DOI: 10.1007/s00109-003-0447-6

Cite this article as:
Karlic, H., Lohninger, A., Laschan, C. et al. J Mol Med (2003) 81: 435. doi:10.1007/s00109-003-0447-6

Abstract

Changes in key enzymes of oxidative metabolism at the mitochondrial level are known to be associated with the aging process, apoptosis, and many diseases. Considering the risk of acquiring a myelodysplastic syndrome (MDS) with age, the aim of this study was to quantify mRNA synthesis of the carnitine palmitoyltransferases (CPT1 and CPT2), carnitine acetyltransferase (CRAT), human specific microsomal CPT, and OCTN2 (organic cation transporter) in mononuclear cells of healthy humans of different age groups and MDS patients. Using quantitative reverse transcriptase real-time PCR we compared mRNA synthesis of the above mentioned enzymes in mononuclear cells from peripheral blood of 23 healthy persons (mean age 45 years), 9 blood and 22 bone marrow samples of 31 MDS patients with varying proportions of apoptotic cells (mean age 78 years), and blood samples of 30 age-matched controls.
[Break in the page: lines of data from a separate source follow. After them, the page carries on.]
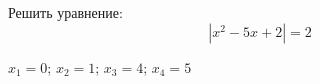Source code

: \begin{ex}
	Решить уравнение:
	$$ |x^2-5x+2|=2 $$
	\begin{answer}
		$x_1=0$; $x_2=1$; $x_3=4$; $x_4=5$
	\end{answer}
\end{ex}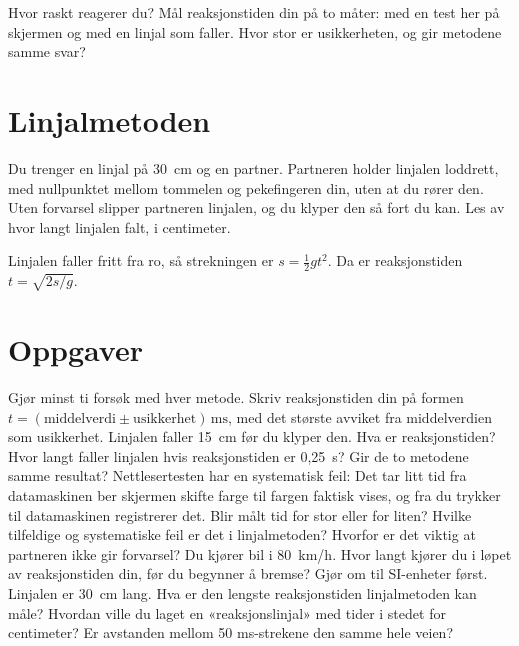 \documentclass[11pt]{article}
\begin{document}

Hvor raskt reagerer du? Mål reaksjonstiden din på to måter: med en test her på skjermen og med en linjal som faller. Hvor stor er usikkerheten, og gir metodene samme svar?

\section*{Linjalmetoden}

Du trenger en linjal på 30~cm og en partner. Partneren holder linjalen loddrett, med nullpunktet mellom tommelen og pekefingeren din, uten at du rører den. Uten forvarsel slipper partneren linjalen, og du klyper den så fort du kan. Les av hvor langt linjalen falt, i centimeter.

Linjalen faller fritt fra ro, så strekningen er $s = \tfrac{1}{2}gt^{2}$. Da er reaksjonstiden $t = \sqrt{2s/g}$.

\section*{Oppgaver}

\begin{oppgaveliste}
\oppgave {}Gjør minst ti forsøk med hver metode. Skriv reaksjonstiden din på formen $t = (\text{middelverdi} \pm \text{usikkerhet})\,\mathrm{ms}$, med det største avviket fra middelverdien som usikkerhet.
\svar
\oppgave {}Linjalen faller 15~cm før du klyper den. Hva er reaksjonstiden? Hvor langt faller linjalen hvis reaksjonstiden er 0,25~s?
\svar
\oppgave {}Gir de to metodene samme resultat? Nettlesertesten har en systematisk feil: Det tar litt tid fra datamaskinen ber skjermen skifte farge til fargen faktisk vises, og fra du trykker til datamaskinen registrerer det. Blir målt tid for stor eller for liten?
\svar
\oppgave {}Hvilke tilfeldige og systematiske feil er det i linjalmetoden? Hvorfor er det viktig at partneren ikke gir forvarsel?
\svar
\oppgave {}Du kjører bil i 80~km/h. Hvor langt kjører du i løpet av reaksjonstiden din, før du begynner å bremse? Gjør om til SI-enheter først.
\svar
\oppgave {}Linjalen er 30~cm lang. Hva er den lengste reaksjonstiden linjalmetoden kan måle? Hvordan ville du laget en «reaksjonslinjal» med tider i stedet for centimeter? Er avstanden mellom 50 ms-strekene den samme hele veien?
\svar
\end{oppgaveliste}
\end{document}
In addition, plasma carnitine levels were determined. Compared to younger adults, there was a 50% downregulation of CPT1 in elderly persons and in MDS patients. Reduction in CRAT, CPT 2, and OCTN2 was more than 85%. Reduction in microsomal CPT was more pronounced in MDS patients than in age-matched controls (96% vs. 43%). In MDS bone marrow cells there was a negative correlation of CPT1 and CRAT with the relative proportion of apoptotic cells. Plasma carnitine values were similar in all groups. The described reduction in transcription of different genes in blood cells which is well known in different tissues may reflect a systemic signaling process, associated with aging, apoptosis, and MDS.

Keywords

Carnitine acyltransferasesmRNA quantificationBlood cellsAgingMyelodysplastic syndromes

Abbreviations

CACT

Carnitine acylcarnitine translocase

CoA

Coenzyme A

CPT

Carnitine palmitoyltransferase

CRAT

Carnitine acetyltransferase

MDS

Myelodysplastic syndromes

MNC

Mononuclear cells

PDH

Pyruvate dehydrogenase

RTQPCR

Quantitative reverse transcriptase real-time polymerase chain reaction

Introduction

Myelodysplastic syndromes (MDS) are clonal hematopoietic disorders occurring mainly in elderly persons and are characterized by ineffective erythropoiesis associated with morphological evidence of marrow cell dysplasia resulting in refractory cytopenia despite normal and hypercellular bone marrow. Disturbed regulation of apoptosis is a prominent phenomenon in the pathogenesis of MDS [1]. Although disease progression is accompanied by a decrease in expression of Fas/Apo-1 (CD95) [2] and an increase in antiapoptotic Bcl-2 [3], heterogeneity in patterns of protein expression indicates that factors additional to those of the Bcl-2 family members play a role in deregulated apoptosis in MDS.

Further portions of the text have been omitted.